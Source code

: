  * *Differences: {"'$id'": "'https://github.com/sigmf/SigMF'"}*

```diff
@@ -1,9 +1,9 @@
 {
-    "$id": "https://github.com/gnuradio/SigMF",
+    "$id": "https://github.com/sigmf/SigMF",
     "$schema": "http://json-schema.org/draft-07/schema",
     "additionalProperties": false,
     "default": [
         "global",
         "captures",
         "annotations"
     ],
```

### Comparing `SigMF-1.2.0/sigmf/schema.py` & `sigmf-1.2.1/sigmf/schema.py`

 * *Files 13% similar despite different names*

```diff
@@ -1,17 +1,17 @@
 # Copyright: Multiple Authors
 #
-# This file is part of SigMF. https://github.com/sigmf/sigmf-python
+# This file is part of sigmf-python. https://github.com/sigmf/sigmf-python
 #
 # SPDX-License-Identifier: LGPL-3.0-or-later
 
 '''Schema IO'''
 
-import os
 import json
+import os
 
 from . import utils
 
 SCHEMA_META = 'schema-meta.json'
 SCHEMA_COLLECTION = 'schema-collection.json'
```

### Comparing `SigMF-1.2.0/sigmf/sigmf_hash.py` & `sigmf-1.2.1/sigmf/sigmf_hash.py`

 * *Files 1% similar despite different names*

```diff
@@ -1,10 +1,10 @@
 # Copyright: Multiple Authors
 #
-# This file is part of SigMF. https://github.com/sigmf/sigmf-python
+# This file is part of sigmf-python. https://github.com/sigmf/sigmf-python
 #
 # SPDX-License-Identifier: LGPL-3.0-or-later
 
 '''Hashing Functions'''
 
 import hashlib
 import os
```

****************************************

_ACTION ITEM_.
Bring together each line above where the string "github" turns up.

_EXPECTED OUTPUT_.
:  * *Differences: {"'$id'": "'https://github.com/sigmf/SigMF'"}*
-    "$id": "https://github.com/gnuradio/SigMF",
+    "$id": "https://github.com/sigmf/SigMF",
-# This file is part of SigMF. https://github.com/sigmf/sigmf-python
+# This file is part of sigmf-python. https://github.com/sigmf/sigmf-python
-# This file is part of SigMF. https://github.com/sigmf/sigmf-python
+# This file is part of sigmf-python. https://github.com/sigmf/sigmf-python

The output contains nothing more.